Calcutta Rescue is a charity based in Kolkata, India, founded by Jack Preger and registered under the West Bengal societies act. It runs medical, educational and support services to disadvantaged people in West Bengal. It also imparts vocational training to ex-patients and underprivileged people.

== Healthcare ==
Calcutta Rescue provides completely free healthcare and health education to thousands of poorest individuals in Kolkata and around West Bengal who are suffering from a wide range of conditions and would not otherwise be able to access treatment elsewhere.

Calcutta Rescue has 4 clinics.

Tala Park Clinic
Tala Park is Calcutta Rescue’s largest clinic and the heart and soul of its medical operations. Most of the patients who visit have chronic illnesses like asthma and diabetes or require expensive drug therapy for cancer, cardiac disease and HIV.The clinic also provides physiotherapy, speech therapy, counselling and support for children with disabilities along with the family.Every patient also attends a health education session covering wide range of topics each time they visit.

Nimtala Clinic
Nimtala clinic is the clinic for wounded patients. Most patients with large non-healing wounds, gangrenes and abrasions come to this clinic. It has a separate wound dressing room facility for these patients. The clinic is situated in an area of great poverty, adjacent to a railway track with a slum. Most of the patients are destitute or live in tiny shacks along the adjacent railway line.

Chitpur Clinic
Known as the Leprosy Clinic of Calcutta Rescue. It treats a wide range of conditions and also provides physiotherapy.
In addition to free treatment for a range of diseases including tuberculosis, leprosy and diabetes, treatment is also provided for thalassaemia and malnutrition by a wide range of professional volunteers.

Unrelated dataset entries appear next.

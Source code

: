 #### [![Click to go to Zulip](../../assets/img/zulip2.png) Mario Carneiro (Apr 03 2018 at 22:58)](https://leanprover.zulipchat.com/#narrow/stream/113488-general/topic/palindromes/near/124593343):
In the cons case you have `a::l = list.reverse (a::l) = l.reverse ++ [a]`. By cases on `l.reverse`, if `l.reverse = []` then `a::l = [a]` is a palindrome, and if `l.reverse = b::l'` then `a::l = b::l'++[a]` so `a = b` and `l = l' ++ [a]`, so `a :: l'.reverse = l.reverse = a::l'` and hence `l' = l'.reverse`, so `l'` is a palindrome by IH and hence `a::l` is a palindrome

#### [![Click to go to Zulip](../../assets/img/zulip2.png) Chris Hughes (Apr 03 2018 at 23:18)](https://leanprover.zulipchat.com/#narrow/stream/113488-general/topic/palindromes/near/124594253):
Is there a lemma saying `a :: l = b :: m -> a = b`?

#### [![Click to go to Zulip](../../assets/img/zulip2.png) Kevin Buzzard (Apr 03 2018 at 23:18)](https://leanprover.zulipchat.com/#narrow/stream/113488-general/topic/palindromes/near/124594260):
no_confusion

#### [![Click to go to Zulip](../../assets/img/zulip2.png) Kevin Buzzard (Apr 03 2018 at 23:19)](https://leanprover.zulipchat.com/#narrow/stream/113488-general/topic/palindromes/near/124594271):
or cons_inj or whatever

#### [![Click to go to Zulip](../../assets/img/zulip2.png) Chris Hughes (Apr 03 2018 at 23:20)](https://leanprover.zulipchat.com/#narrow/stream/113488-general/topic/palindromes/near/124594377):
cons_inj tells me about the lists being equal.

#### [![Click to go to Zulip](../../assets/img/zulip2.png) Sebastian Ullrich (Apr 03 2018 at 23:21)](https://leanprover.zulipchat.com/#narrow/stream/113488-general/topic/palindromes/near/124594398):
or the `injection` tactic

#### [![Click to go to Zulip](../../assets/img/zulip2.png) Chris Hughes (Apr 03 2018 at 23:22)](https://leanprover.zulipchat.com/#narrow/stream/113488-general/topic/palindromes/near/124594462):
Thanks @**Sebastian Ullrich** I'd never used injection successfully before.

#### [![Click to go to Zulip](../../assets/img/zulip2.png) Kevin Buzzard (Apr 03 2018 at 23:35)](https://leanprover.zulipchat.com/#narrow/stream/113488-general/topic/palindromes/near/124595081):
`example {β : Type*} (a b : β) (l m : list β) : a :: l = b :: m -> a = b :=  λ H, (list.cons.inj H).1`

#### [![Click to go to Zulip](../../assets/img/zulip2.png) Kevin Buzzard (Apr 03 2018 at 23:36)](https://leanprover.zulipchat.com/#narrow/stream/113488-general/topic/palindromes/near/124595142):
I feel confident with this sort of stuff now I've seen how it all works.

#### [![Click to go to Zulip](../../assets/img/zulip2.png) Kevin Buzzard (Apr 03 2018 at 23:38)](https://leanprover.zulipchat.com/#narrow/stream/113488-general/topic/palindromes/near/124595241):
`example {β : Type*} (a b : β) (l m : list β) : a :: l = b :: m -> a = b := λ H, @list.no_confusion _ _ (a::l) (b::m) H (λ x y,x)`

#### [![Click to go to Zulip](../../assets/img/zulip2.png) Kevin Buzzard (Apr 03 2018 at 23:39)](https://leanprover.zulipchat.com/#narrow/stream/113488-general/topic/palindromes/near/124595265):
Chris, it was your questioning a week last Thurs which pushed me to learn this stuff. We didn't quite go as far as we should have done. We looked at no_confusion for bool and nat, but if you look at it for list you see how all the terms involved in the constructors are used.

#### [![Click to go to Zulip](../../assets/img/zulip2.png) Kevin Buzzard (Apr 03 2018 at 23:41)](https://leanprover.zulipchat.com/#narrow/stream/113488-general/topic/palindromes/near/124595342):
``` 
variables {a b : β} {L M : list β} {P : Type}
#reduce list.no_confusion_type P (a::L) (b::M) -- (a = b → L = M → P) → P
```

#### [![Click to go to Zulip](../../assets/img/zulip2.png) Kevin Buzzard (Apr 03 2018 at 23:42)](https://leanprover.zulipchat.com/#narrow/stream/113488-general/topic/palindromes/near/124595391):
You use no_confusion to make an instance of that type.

It also manages a clinic for people marginalised by HIV/AIDS and has established relationships with the Calcutta School of Tropical Medicine and the Medical College Hospital for referrals including counselling, diagnosis, treatment and institution-based care.The charity also runs targeted initiatives to deal with medical conditions which are often present in slum communities including treatment for scabies, worms, lice infestation and Vitamin A deficiency.

== Education ==

Aimed at slum and street children, the charity runs two education centres and one computer school for nearly 650 children covering basic literacy and numeracy and provides free meals and health screening services. It also supports children going through formal schooling by funding attendance fees, school uniforms and travel allowances.

Calcutta Rescue not only provides academic training but also emphasizes on extracurricular activities. Basic computer education is mandatory. Singing, dancing, acting, creative arts are highly valued and students are encouraged to pursue them. Sports is highly regarded. Students take part in various sports championships. Also, every student is provided with mental health care and sex education by Calcutta Rescue mental health counsellor and social worker. Additionally, they are also provided with vocational training until they are independent on their own.

== Street Medicine ==

Two street medicine ambulances roam around the slums of Kolkata, Howrah and also remote villages of far districts providing healthcare, immunisation, mother and child health treatment to the slum dwellers who are not able to visit the clinics.

== Handicrafts ==

A fair trade accredited handicrafts unit provides employment to former patients without any employment, drop-out students, domestic abuse survivors.

== Volunteers ==

Clinical and non-clinical volunteers from India and abroad share their skills and assist in skill development of the local staff.

Calcutta Rescue has established supporter groups in The Netherlands, Germany, Switzerland, United Kingdom, Norway, France, Canada and the United States.